Various next generation sequencing (NGS) based strategies have been successfully used in the recent past for tracing origins and understanding the evolution of infectious agents, investigating the spread and transmission chains of outbreaks, as well as facilitating the development of effective and rapid molecular diagnostic tests and contributing to the hunt for treatments and vaccines. The ongoing COVID-19 pandemic poses one of the greatest global threats in modern history and has already caused severe social and economic costs. The development of efficient and rapid sequencing methods to reconstruct the genomic sequence of SARS-CoV-2, the etiological agent of COVID-19, has been fundamental for the design of diagnostic molecular tests and to devise effective measures and strategies to mitigate the diffusion of the pandemic.

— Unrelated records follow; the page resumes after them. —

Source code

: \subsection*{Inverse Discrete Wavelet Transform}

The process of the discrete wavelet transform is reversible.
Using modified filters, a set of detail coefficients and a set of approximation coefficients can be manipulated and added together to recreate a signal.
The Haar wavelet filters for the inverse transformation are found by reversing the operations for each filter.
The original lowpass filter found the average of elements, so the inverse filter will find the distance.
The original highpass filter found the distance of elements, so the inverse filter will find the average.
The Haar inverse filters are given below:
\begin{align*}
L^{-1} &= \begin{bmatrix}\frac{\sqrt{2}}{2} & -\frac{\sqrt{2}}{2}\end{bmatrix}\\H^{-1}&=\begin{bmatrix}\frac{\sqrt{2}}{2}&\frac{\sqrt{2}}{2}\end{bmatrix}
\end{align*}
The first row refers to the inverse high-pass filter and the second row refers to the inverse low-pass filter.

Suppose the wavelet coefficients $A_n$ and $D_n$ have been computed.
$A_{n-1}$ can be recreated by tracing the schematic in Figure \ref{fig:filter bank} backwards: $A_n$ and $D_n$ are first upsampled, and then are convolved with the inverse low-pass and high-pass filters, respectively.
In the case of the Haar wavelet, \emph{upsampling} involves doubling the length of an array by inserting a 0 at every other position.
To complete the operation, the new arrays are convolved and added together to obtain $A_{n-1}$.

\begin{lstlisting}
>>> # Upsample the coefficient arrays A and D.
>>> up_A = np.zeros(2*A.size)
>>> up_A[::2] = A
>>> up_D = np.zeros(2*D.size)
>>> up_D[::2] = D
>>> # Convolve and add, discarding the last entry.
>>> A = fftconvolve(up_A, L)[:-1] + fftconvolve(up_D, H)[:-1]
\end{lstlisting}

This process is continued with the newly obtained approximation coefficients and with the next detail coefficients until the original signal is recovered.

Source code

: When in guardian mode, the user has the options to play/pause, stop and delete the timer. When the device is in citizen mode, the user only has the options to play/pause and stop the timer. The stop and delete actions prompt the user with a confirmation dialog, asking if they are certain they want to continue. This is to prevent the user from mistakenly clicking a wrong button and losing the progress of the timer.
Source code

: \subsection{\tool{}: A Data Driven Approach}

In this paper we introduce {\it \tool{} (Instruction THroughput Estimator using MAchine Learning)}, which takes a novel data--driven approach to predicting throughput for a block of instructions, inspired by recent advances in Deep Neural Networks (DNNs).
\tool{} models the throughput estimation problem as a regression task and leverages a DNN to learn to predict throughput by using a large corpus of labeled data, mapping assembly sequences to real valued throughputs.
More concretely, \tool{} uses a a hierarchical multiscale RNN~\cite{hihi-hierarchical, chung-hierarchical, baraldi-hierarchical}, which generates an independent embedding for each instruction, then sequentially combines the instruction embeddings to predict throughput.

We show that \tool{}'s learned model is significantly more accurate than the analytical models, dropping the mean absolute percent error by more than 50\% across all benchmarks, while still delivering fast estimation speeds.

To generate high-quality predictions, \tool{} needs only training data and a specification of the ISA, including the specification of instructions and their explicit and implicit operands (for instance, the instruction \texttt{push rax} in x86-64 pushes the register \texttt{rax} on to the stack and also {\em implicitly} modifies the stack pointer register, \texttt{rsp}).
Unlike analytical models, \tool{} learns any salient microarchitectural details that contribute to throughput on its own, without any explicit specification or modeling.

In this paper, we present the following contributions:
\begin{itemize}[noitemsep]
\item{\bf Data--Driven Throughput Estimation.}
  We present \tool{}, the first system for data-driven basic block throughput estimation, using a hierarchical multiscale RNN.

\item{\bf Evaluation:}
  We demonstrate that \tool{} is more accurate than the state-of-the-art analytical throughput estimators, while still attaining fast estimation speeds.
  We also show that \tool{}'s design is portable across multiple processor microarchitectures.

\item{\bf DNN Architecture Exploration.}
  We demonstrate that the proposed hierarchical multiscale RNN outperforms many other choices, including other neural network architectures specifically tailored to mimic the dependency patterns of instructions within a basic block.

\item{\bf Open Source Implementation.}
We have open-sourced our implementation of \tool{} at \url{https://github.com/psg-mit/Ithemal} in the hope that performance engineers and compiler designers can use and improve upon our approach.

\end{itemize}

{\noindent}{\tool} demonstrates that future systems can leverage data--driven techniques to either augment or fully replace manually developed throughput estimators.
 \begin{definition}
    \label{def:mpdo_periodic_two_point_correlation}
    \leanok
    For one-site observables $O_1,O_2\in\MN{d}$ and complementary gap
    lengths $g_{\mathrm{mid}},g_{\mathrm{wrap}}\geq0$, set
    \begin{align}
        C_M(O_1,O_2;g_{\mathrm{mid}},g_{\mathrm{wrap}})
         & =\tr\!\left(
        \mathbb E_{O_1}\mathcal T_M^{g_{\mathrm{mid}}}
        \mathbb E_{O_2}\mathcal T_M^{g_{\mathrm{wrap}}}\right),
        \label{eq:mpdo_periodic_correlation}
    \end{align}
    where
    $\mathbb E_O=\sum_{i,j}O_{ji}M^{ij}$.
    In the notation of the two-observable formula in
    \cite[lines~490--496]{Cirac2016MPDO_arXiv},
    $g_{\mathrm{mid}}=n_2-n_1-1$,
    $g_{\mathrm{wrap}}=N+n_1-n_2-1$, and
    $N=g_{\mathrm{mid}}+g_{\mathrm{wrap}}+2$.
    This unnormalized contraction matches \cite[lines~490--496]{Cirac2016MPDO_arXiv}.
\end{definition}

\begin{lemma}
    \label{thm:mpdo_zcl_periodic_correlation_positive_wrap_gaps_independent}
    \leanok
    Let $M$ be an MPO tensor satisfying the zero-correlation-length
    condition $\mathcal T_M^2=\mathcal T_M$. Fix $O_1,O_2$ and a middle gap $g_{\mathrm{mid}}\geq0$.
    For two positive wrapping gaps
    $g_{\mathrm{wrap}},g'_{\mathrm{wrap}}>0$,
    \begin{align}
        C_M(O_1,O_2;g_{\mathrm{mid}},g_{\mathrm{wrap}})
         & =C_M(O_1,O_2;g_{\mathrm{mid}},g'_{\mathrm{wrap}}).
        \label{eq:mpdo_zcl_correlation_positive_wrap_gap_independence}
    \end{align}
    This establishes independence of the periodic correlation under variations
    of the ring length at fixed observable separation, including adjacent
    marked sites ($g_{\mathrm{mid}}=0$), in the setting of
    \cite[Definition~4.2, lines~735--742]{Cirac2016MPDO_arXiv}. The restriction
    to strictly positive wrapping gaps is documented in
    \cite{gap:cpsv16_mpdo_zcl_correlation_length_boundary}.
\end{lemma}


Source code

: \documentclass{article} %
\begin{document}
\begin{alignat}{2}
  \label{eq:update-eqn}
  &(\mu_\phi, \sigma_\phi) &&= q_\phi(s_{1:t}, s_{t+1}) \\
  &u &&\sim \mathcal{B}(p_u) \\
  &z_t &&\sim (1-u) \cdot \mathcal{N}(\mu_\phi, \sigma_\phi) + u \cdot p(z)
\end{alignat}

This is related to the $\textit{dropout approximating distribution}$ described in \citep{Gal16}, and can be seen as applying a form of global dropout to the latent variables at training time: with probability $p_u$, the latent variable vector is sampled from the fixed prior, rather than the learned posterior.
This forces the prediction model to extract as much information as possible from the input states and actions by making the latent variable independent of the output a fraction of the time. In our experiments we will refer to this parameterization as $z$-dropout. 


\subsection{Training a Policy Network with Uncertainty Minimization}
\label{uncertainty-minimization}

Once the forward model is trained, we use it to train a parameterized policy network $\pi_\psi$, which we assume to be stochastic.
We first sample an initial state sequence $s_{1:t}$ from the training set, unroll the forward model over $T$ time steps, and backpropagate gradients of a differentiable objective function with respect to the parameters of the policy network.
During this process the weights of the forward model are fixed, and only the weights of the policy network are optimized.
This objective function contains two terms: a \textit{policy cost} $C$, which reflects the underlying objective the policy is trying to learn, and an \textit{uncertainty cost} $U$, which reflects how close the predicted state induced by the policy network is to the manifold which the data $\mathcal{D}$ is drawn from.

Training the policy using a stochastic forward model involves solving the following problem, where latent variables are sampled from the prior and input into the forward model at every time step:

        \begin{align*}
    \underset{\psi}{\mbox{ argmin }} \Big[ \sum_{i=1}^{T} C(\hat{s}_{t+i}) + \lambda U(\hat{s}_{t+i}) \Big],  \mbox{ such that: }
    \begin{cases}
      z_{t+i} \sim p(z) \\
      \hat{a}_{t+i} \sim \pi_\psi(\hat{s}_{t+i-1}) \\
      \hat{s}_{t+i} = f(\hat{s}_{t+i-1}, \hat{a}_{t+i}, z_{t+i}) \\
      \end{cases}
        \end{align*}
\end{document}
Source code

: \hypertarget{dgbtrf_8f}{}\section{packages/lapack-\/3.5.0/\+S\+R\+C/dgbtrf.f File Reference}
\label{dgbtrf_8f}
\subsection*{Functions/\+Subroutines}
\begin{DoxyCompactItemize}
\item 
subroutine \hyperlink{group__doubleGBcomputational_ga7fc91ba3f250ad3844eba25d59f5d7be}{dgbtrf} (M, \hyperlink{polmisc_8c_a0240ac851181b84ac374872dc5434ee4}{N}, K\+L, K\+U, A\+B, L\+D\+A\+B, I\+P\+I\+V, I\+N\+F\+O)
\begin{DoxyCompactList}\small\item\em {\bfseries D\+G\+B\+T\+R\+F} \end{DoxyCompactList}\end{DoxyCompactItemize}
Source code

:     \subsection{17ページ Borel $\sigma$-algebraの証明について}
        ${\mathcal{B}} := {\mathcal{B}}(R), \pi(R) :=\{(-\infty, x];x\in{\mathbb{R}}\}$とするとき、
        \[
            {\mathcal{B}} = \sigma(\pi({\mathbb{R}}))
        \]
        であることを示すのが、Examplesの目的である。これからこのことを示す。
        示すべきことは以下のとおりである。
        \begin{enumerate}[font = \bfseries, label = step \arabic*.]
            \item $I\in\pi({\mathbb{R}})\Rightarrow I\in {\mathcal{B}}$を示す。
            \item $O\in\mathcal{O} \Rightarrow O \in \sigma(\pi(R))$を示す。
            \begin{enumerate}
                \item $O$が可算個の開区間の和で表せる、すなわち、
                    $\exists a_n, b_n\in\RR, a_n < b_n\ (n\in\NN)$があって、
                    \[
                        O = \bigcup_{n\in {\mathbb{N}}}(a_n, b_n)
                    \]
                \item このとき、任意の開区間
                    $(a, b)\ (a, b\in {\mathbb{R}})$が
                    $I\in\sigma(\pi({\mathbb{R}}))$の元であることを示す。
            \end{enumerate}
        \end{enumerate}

Diverse approaches and sequencing methods can, as testified by the number of available sequences, be applied to SARS-CoV-2 genomes. However, each technology and sequencing approach has its own advantages and limitations. Researchers from the University of Bari provide a brief, but comprehensive, account of currently available platforms and methodological approaches for the sequencing of SARS-CoV-2 genomes. The researchers also present an outline of current repositories and databases that provide access to SARS-CoV-2 genomic data and associated metadata. Finally, they offer general advice and guidelines for the appropriate sharing and deposition of SARS-CoV-2 data and metadata, and suggest that more efficient and standardized integration of current and future SARS-CoV-2-related data would greatly facilitate the struggle against this new pathogen. The researchers hope that their ‘vademecum’ for the production and handling of SARS-CoV-2-related sequencing data, will contribute to this objective.
Overview of the properties of different approaches for SARS-CoV-2 genome sequencing
(A) Violin plot of the size of SARS-CoV-2 genome assemblies obtained through different sequencing approaches. Assembly size in Knt (Kilonucleotides), is reported on the x-axis. (B) Violin plot of the sequencing depth (log10 of the total number of sequenced bases) obtained by different sequencing approaches. (C) Profile of normalized coverage levels of the genome of SARS-CoV-2 as obtained from different sequencing approaches. Coverage profiles were calculated on 300 non-overlapping genomic windows of 100 nt in size. A subset of 100 distinct records as available from public repositories of raw sequencing data has been considered to estimate the coverage profile of every sequencing approach. Coverage values were normalized by using the upper quartile normalization, and averaged for every data point (genomic window).